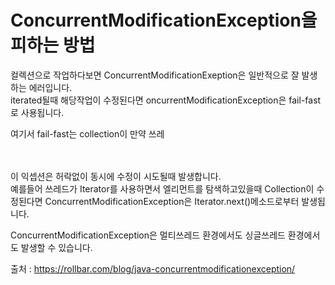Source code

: # ConcurrentModificationException을 피하는 방법

컬렉션으로 작업하다보면 ConcurrentModificationExeption은 일반적으로 잘 발생하는 에러입니다.  
iterated될때 해당작업이 수정된다면 oncurrentModificationException은 fail-fast로 사용됩니다.

여기서 fail-fast는 collection이 만약 쓰레
</br>
</br>
</br>

이 익셉션은 허락없이 동시에 수정이 시도될때 발생합니다.  
예를들어 쓰레드가 Iterator를 사용하면서 엘리먼트를 탐색하고있을때 Collection이 수정된다면 ConcurrentModificationException은 Iterator.next()메소드로부터 발생됩니다.

ConcurrentModificationException은 멀티쓰레드 환경에서도 싱글쓰레드 환경에서도 발생할 수 있습니다.


출처 : https://rollbar.com/blog/java-concurrentmodificationexception/ 
</br>
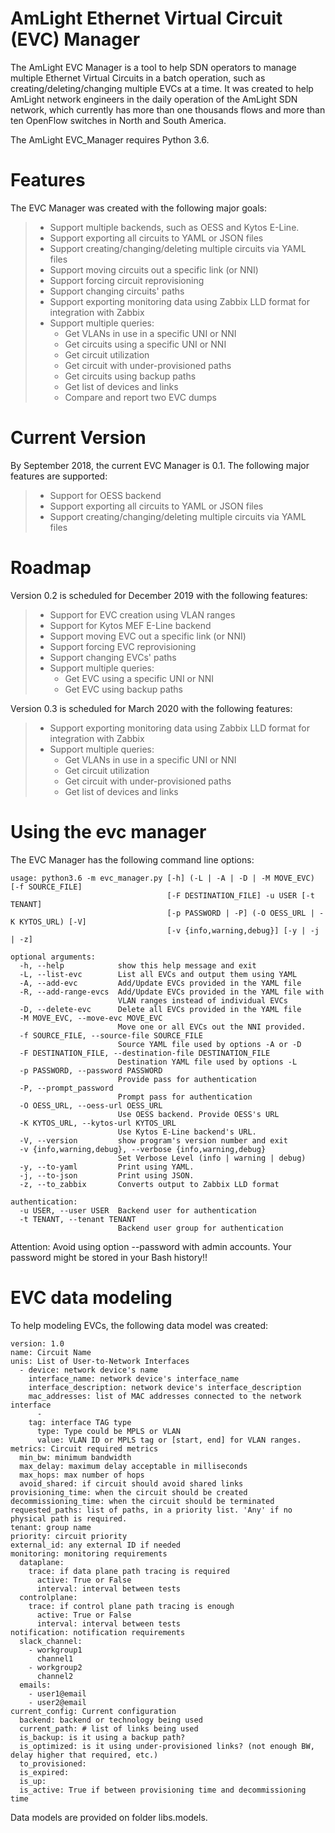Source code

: # AmLight Ethernet Virtual Circuit (EVC) Manager

The AmLight EVC Manager is a tool to help SDN operators to manage
multiple Ethernet Virtual Circuits in a batch operation, such as
creating/deleting/changing multiple EVCs at a time. It was created to
help AmLight network engineers in the daily operation of the AmLight SDN
network, which currently has more than one thousands flows and more than
ten OpenFlow switches in North and South America.

The AmLight EVC\_Manager requires Python 3.6.

# Features

The EVC Manager was created with the following major goals:

>   - Support multiple backends, such as OESS and Kytos E-Line.
>   - Support exporting all circuits to YAML or JSON files
>   - Support creating/changing/deleting multiple circuits via YAML
>     files
>   - Support moving circuits out a specific link (or NNI)
>   - Support forcing circuit reprovisioning
>   - Support changing circuits' paths
>   - Support exporting monitoring data using Zabbix LLD format for
>     integration with Zabbix
>   - Support multiple queries:
>       - Get VLANs in use in a specific UNI or NNI
>       - Get circuits using a specific UNI or NNI
>       - Get circuit utilization
>       - Get circuit with under-provisioned paths
>       - Get circuits using backup paths
>       - Get list of devices and links
>       - Compare and report two EVC dumps

# Current Version

By September 2018, the current EVC Manager is 0.1. The following major
features are supported:

>   - Support for OESS backend
>   - Support exporting all circuits to YAML or JSON files
>   - Support creating/changing/deleting multiple circuits via YAML
>     files

# Roadmap

Version 0.2 is scheduled for December 2019 with the following features:

>   - Support for EVC creation using VLAN ranges
>   - Support for Kytos MEF E-Line backend
>   - Support moving EVC out a specific link (or NNI)
>   - Support forcing EVC reprovisioning
>   - Support changing EVCs' paths
>   - Support multiple queries:
>       - Get EVC using a specific UNI or NNI
>       - Get EVC using backup paths

Version 0.3 is scheduled for March 2020 with the following features:

>   - Support exporting monitoring data using Zabbix LLD format for
>     integration with Zabbix
>   - Support multiple queries:
>       - Get VLANs in use in a specific UNI or NNI
>       - Get circuit utilization
>       - Get circuit with under-provisioned paths
>       - Get list of devices and links

# Using the evc manager

The EVC Manager has the following command line options:

    usage: python3.6 -m evc_manager.py [-h] (-L | -A | -D | -M MOVE_EVC) [-f SOURCE_FILE]
                                       [-F DESTINATION_FILE] -u USER [-t TENANT]
                                       [-p PASSWORD | -P] (-O OESS_URL | -K KYTOS_URL) [-V]
                                       [-v {info,warning,debug}] [-y | -j | -z]
    
    optional arguments:
      -h, --help            show this help message and exit
      -L, --list-evc        List all EVCs and output them using YAML
      -A, --add-evc         Add/Update EVCs provided in the YAML file
      -R, --add-range-evcs  Add/Update EVCs provided in the YAML file with
                            VLAN ranges instead of individual EVCs
      -D, --delete-evc      Delete all EVCs provided in the YAML file
      -M MOVE_EVC, --move-evc MOVE_EVC
                            Move one or all EVCs out the NNI provided.
      -f SOURCE_FILE, --source-file SOURCE_FILE
                            Source YAML file used by options -A or -D
      -F DESTINATION_FILE, --destination-file DESTINATION_FILE
                            Destination YAML file used by options -L
      -p PASSWORD, --password PASSWORD
                            Provide pass for authentication
      -P, --prompt_password
                            Prompt pass for authentication
      -O OESS_URL, --oess-url OESS_URL
                            Use OESS backend. Provide OESS's URL
      -K KYTOS_URL, --kytos-url KYTOS_URL
                            Use Kytos E-Line backend's URL.
      -V, --version         show program's version number and exit
      -v {info,warning,debug}, --verbose {info,warning,debug}
                            Set Verbose Level (info | warning | debug)
      -y, --to-yaml         Print using YAML.
      -j, --to-json         Print using JSON.
      -z, --to_zabbix       Converts output to Zabbix LLD format
    
    authentication:
      -u USER, --user USER  Backend user for authentication
      -t TENANT, --tenant TENANT
                            Backend user group for authentication

Attention: Avoid using option --password with admin accounts. Your
password might be stored in your Bash history\!\!

# EVC data modeling

To help modeling EVCs, the following data model was created:

    version: 1.0
    name: Circuit Name
    unis: List of User-to-Network Interfaces
      - device: network device's name
        interface_name: network device's interface_name
        interface_description: network device's interface_description
        mac_addresses: list of MAC addresses connected to the network interface
          -
        tag: interface TAG type
          type: Type could be MPLS or VLAN
          value: VLAN ID or MPLS tag or [start, end] for VLAN ranges.
    metrics: Circuit required metrics
      min_bw: minimum bandwidth
      max_delay: maximum delay acceptable in milliseconds
      max_hops: max number of hops
      avoid_shared: if circuit should avoid shared links
    provisioning_time: when the circuit should be created
    decommissioning_time: when the circuit should be terminated
    requested_paths: list of paths, in a priority list. 'Any' if no physical path is required.
    tenant: group name
    priority: circuit priority
    external_id: any external ID if needed
    monitoring: monitoring requirements
      dataplane:
        trace: if data plane path tracing is required
          active: True or False
          interval: interval between tests
      controlplane:
        trace: if control plane path tracing is enough
          active: True or False
          interval: interval between tests
    notification: notification requirements
      slack_channel:
        - workgroup1
          channel1
        - workgroup2
          channel2
      emails:
        - user1@email
        - user2@email
    current_config: Current configuration
      backend: backend or technology being used
      current_path: # list of links being used
      is_backup: is it using a backup path?
      is_optimized: is it using under-provisioned links? (not enough BW, delay higher that required, etc.)
      to_provisioned:
      is_expired:
      is_up:
      is_active: True if between provisioning time and decommissioning time

Data models are provided on folder libs.models.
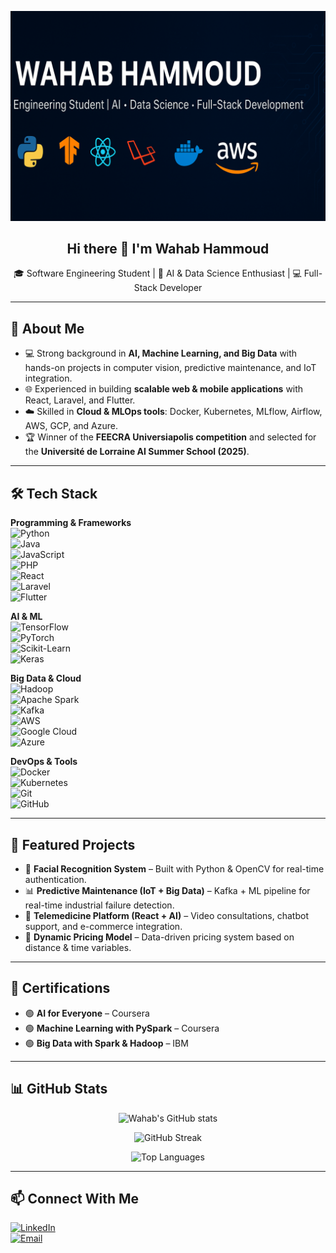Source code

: <p align="center">
  <img src="https://github.com/WahabHammoud/WahabHammoud/blob/main/banner.png" alt="Wahab Hammoud Banner" />
</p>

<h2 align="center">Hi there 👋 I'm Wahab Hammoud</h2>
<p align="center">
  🎓 Software Engineering Student | 🤖 AI & Data Science Enthusiast | 💻 Full-Stack Developer
</p>

---

## 🔹 About Me  
- 💻 Strong background in **AI, Machine Learning, and Big Data** with hands-on projects in computer vision, predictive maintenance, and IoT integration.  
- 🌐 Experienced in building **scalable web & mobile applications** with React, Laravel, and Flutter.  
- ☁️ Skilled in **Cloud & MLOps tools**: Docker, Kubernetes, MLflow, Airflow, AWS, GCP, and Azure.  
- 🏆 Winner of the **FEECRA Universiapolis competition** and selected for the **Université de Lorraine AI Summer School (2025)**.  

---

## 🛠️ Tech Stack  

**Programming & Frameworks**  
![Python](https://img.shields.io/badge/Python-3776AB?style=for-the-badge&logo=python&logoColor=white)  
![Java](https://img.shields.io/badge/Java-ED8B00?style=for-the-badge&logo=openjdk&logoColor=white)  
![JavaScript](https://img.shields.io/badge/JavaScript-F7DF1E?style=for-the-badge&logo=javascript&logoColor=black)  
![PHP](https://img.shields.io/badge/PHP-777BB4?style=for-the-badge&logo=php&logoColor=white)  
![React](https://img.shields.io/badge/React-20232A?style=for-the-badge&logo=react&logoColor=61DAFB)  
![Laravel](https://img.shields.io/badge/Laravel-FF2D20?style=for-the-badge&logo=laravel&logoColor=white)  
![Flutter](https://img.shields.io/badge/Flutter-02569B?style=for-the-badge&logo=flutter&logoColor=white)  

**AI & ML**  
![TensorFlow](https://img.shields.io/badge/TensorFlow-FF6F00?style=for-the-badge&logo=tensorflow&logoColor=white)  
![PyTorch](https://img.shields.io/badge/PyTorch-EE4C2C?style=for-the-badge&logo=pytorch&logoColor=white)  
![Scikit-Learn](https://img.shields.io/badge/Scikit--Learn-F7931E?style=for-the-badge&logo=scikit-learn&logoColor=white)  
![Keras](https://img.shields.io/badge/Keras-D00000?style=for-the-badge&logo=keras&logoColor=white)  

**Big Data & Cloud**  
![Hadoop](https://img.shields.io/badge/Hadoop-66CCFF?style=for-the-badge&logo=apachehadoop&logoColor=black)  
![Apache Spark](https://img.shields.io/badge/Apache%20Spark-E25A1C?style=for-the-badge&logo=apachespark&logoColor=white)  
![Kafka](https://img.shields.io/badge/Apache%20Kafka-231F20?style=for-the-badge&logo=apachekafka&logoColor=white)  
![AWS](https://img.shields.io/badge/AWS-232F3E?style=for-the-badge&logo=amazonaws&logoColor=white)  
![Google Cloud](https://img.shields.io/badge/Google%20Cloud-4285F4?style=for-the-badge&logo=googlecloud&logoColor=white)  
![Azure](https://img.shields.io/badge/Azure-0078D4?style=for-the-badge&logo=microsoftazure&logoColor=white)  

**DevOps & Tools**  
![Docker](https://img.shields.io/badge/Docker-2496ED?style=for-the-badge&logo=docker&logoColor=white)  
![Kubernetes](https://img.shields.io/badge/Kubernetes-326CE5?style=for-the-badge&logo=kubernetes&logoColor=white)  
![Git](https://img.shields.io/badge/Git-F05032?style=for-the-badge&logo=git&logoColor=white)  
![GitHub](https://img.shields.io/badge/GitHub-181717?style=for-the-badge&logo=github&logoColor=white)  

---

## 📌 Featured Projects  
- 🤖 **Facial Recognition System** – Built with Python & OpenCV for real-time authentication.  
- 📊 **Predictive Maintenance (IoT + Big Data)** – Kafka + ML pipeline for real-time industrial failure detection.  
- 🏥 **Telemedicine Platform (React + AI)** – Video consultations, chatbot support, and e-commerce integration.  
- 🚗 **Dynamic Pricing Model** – Data-driven pricing system based on distance & time variables.  

---

## 📜 Certifications  
- 🟢 **AI for Everyone** – Coursera  
- 🟢 **Machine Learning with PySpark** – Coursera  
- 🟢 **Big Data with Spark & Hadoop** – IBM  

---

## 📊 GitHub Stats  

<p align="center">
  <img src="https://github-readme-stats.vercel.app/api?username=WahabHammoud&show_icons=true&theme=radical" alt="Wahab's GitHub stats" />
</p>

<p align="center">
  <img src="https://github-readme-streak-stats.herokuapp.com/?user=WahabHammoud&theme=radical" alt="GitHub Streak" />
</p>

<p align="center">
  <img src="https://github-readme-stats.vercel.app/api/top-langs/?username=WahabHammoud&layout=compact&theme=radical" alt="Top Languages" />
</p>

---

## 📫 Connect With Me  

[![LinkedIn](https://img.shields.io/badge/LinkedIn-0A66C2?style=for-the-badge&logo=linkedin&logoColor=white)](https://www.linkedin.com/in/hammoud-wahab-1658632b6/)  
[![Email](https://img.shields.io/badge/Email-D14836?style=for-the-badge&logo=gmail&logoColor=white)](mailto:wahab.hammoud2002@gmail.com)  
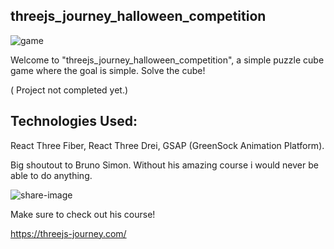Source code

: ## threejs_journey_halloween_competition

![game](https://github.com/pgpavlides/threejs_journey_halloween_competition/assets/95945945/e1de0088-6778-42e7-8c05-9cbb36903e4c)

Welcome to "threejs_journey_halloween_competition", a simple puzzle cube game where the goal is simple.
Solve the cube! 

( Project not completed yet.)

## Technologies Used:

React Three Fiber, React Three Drei, GSAP (GreenSock Animation Platform).

Big shoutout to Bruno Simon. 
Without his amazing course i would never be able to do anything. 

![share-image](https://github.com/pgpavlides/threejs_journey_halloween_competition/assets/95945945/17575007-ba45-4201-afe9-5df3b7b8cd7b)

Make sure to check out his course! 

https://threejs-journey.com/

----

Assignment:
Search the listing above for the lines with "type: Type could be MPLS or VLAN" and "avoid_shared: if circuit", then output those lines and all lines between them exactly.

Finished task:
          type: Type could be MPLS or VLAN
          value: VLAN ID or MPLS tag or [start, end] for VLAN ranges.
    metrics: Circuit required metrics
      min_bw: minimum bandwidth
      max_delay: maximum delay acceptable in milliseconds
      max_hops: max number of hops
      avoid_shared: if circuit should avoid shared links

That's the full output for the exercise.